ROME – Less than a month after a man on New York’s “most wanted” list was arrested in St. Peter’s Square with three knives ahead of a papal audience, a parish priest from the Czech Republic was detained Sunday before the pontiff’s Angelus address after being found to have an air gun, two knives, a box cutter and a screwdriver in his bag.
According to media reports, the 59-year-old priest, identified as Father Milan Palkovic, who was wearing a cassock, claimed the items didn’t belong to him but to another man attending the Angelus, who was also detained, and that they were for “personal defense.”
The two men reportedly were part of a group of pilgrims from the Czech Republic who had arrived in Rome by bus.
A police spokesperson said the items have been confiscated, and an investigation is underway to determine why the two men wanted to bring them into the pope’s Angelus address. One theory is that the other man, aged 60, whose name has not been revealed, may have passed the bag to Palkovic, believing that his priestly garb would allow him to pass undisturbed.

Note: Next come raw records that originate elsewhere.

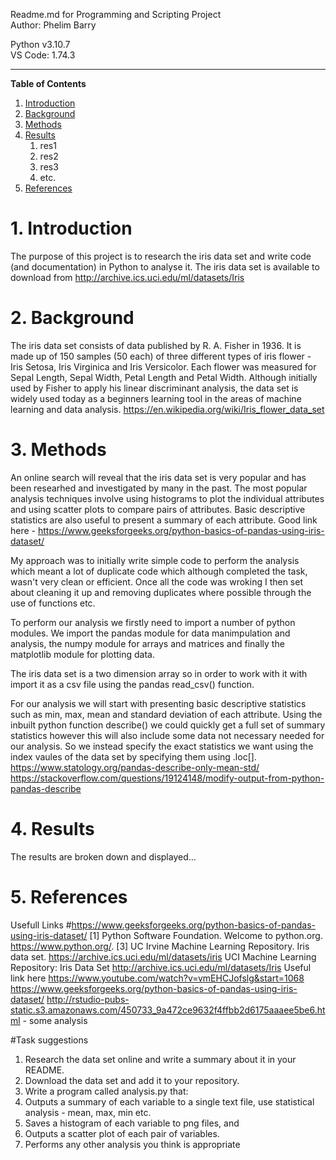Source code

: Readme.md for Programming and Scripting Project  
Author: Phelim Barry  


Python v3.10.7   
VS Code: 1.74.3

---

**Table of Contents**
1. [Introduction](#1-Introduction) 
2. [Background](#2-Background)
3. [Methods](#3-Methods)
4. [Results](#4-Results)
    1. res1
    2. res2
    3. res3
    4. etc.
5. [References](#5-References)


# 1. Introduction
The purpose of this project is to research the iris data set and write code (and documentation) in Python to analyse it. 
The iris data set is available to download from http://archive.ics.uci.edu/ml/datasets/Iris 

# 2. Background
The iris data set consists of data published by R. A. Fisher in 1936. It is made up of 150 samples (50 each) of three different types of iris flower - Iris Setosa, Iris Virginica and Iris Versicolor. Each flower was measured for Sepal Length, Sepal Width, Petal Length and Petal Width. 
Although initially used by Fisher to apply his linear discriminant analysis, the data set is widely used today as a beginners learning tool in the areas of machine learning and data analysis.
https://en.wikipedia.org/wiki/Iris_flower_data_set


# 3. Methods
An online search will reveal that the iris data set is very popular and has been researhed and investigated by many in the past. The most popular analysis techniques involve using histograms to plot the individual attributes and using scatter plots to compare pairs of attributes. Basic descriptive statistics are also useful to present a summary of each attribute.
Good link here - https://www.geeksforgeeks.org/python-basics-of-pandas-using-iris-dataset/   

My approach was to initially write simple code to perform the analysis which meant a lot of duplicate code which although completed the task, wasn't very clean or efficient. 
Once all the code was wroking I then set about cleaning it up and removing duplicates where possible through the use of functions etc.

To perform our analysis we firstly need to import a number of python modules. We import the pandas module for data manimpulation and analysis, the numpy module for arrays and matrices and finally the matplotlib module for plotting data.   

The iris data set is a two dimension array so in order to work with it with import it as a csv file using the pandas read_csv() function.

For our analysis we will start with presenting basic descriptive statistics such as min, max, mean and standard deviation of each attribute. Using the inbuilt python function describe() we could quickly get a full set of summary statistics however this will also include some data not necessary needed for our analysis. So we instead specify the exact statistics we want using the index vaules of the data set by specifying them using .loc[].
https://www.statology.org/pandas-describe-only-mean-std/
https://stackoverflow.com/questions/19124148/modify-output-from-python-pandas-describe



# 4. Results
The results are broken down and displayed...

# 5. References
Usefull Links
#https://www.geeksforgeeks.org/python-basics-of-pandas-using-iris-dataset/
[1] Python Software Foundation. Welcome to python.org. https://www.python.org/. 
[3] UC Irvine Machine Learning Repository. Iris data set. https://archive.ics.uci.edu/ml/datasets/iris
UCI Machine Learning 
Repository: Iris Data Set http://archive.ics.uci.edu/ml/datasets/Iris
Useful link here
https://www.youtube.com/watch?v=vmEHCJofslg&start=1068
https://www.geeksforgeeks.org/python-basics-of-pandas-using-iris-dataset/ 
http://rstudio-pubs-static.s3.amazonaws.com/450733_9a472ce9632f4ffbb2d6175aaaee5be6.html - some analysis



#Task suggestions
1. Research the data set online and write a summary about it in your README.
2. Download the data set and add it to your repository.
3. Write a program called analysis.py that:
1. Outputs a summary of each variable to a single text file, use statistical analysis - mean, max, min etc.
2. Saves a histogram of each variable to png files, and
3. Outputs a scatter plot of each pair of variables.
4. Performs any other analysis you think is appropriate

In the meantime, the priest has been charged with illegal possession of weapons, an offense under Italian law which could carry a six-month jail sentence, which can be augmented if the possession took place at a public gathering.
The weapons were identified during a routine screening by the metal detectors though which visitors to St. Peter’s Square are required to pass, and the two men were detained around 9:00 a.m. Sunday morning, three hours before Pope Francis appeared at the window of the papal apartment to deliver his blessing and address.
According to police spokespersons, an initial background check indicates that neither Palkovich nor the other man have prior offenses on their records.
In an apparently unrelated incident, an Italian man was arrested with a replica pistol, capable only of firing blanks, outside Rome’s Basilica of St. Mary Major late Saturday night. The man had been flagged by witnesses who observed him yelling into a mobile phone, apparently during an argument with his fiancé, and then punching a wall with his fist.
The security breach on Sunday comes after an American man named Moises Tejada was detained by Italian police on April 10 in a bathroom just off St. Peter’s Square with three knives in his possession, which he apparently planned on carrying into Pope Francis’s regular Wednesday General Audience that day.
Tejada was on New York State’s “most wanted” list for violating parole after being released following a conviction for assault and battery of a real estate agent. According to media reports, Tejada told Italian police that he had arrived in Rome from Moldavia after having spent time in Ukraine fighting against the Russian invasion.
Tejada is currently being detained in Italy awaiting an extradition request from the United States.
It’s not known if Tejada had any intention of using the three knives to disrupt the audience or to threaten the pope.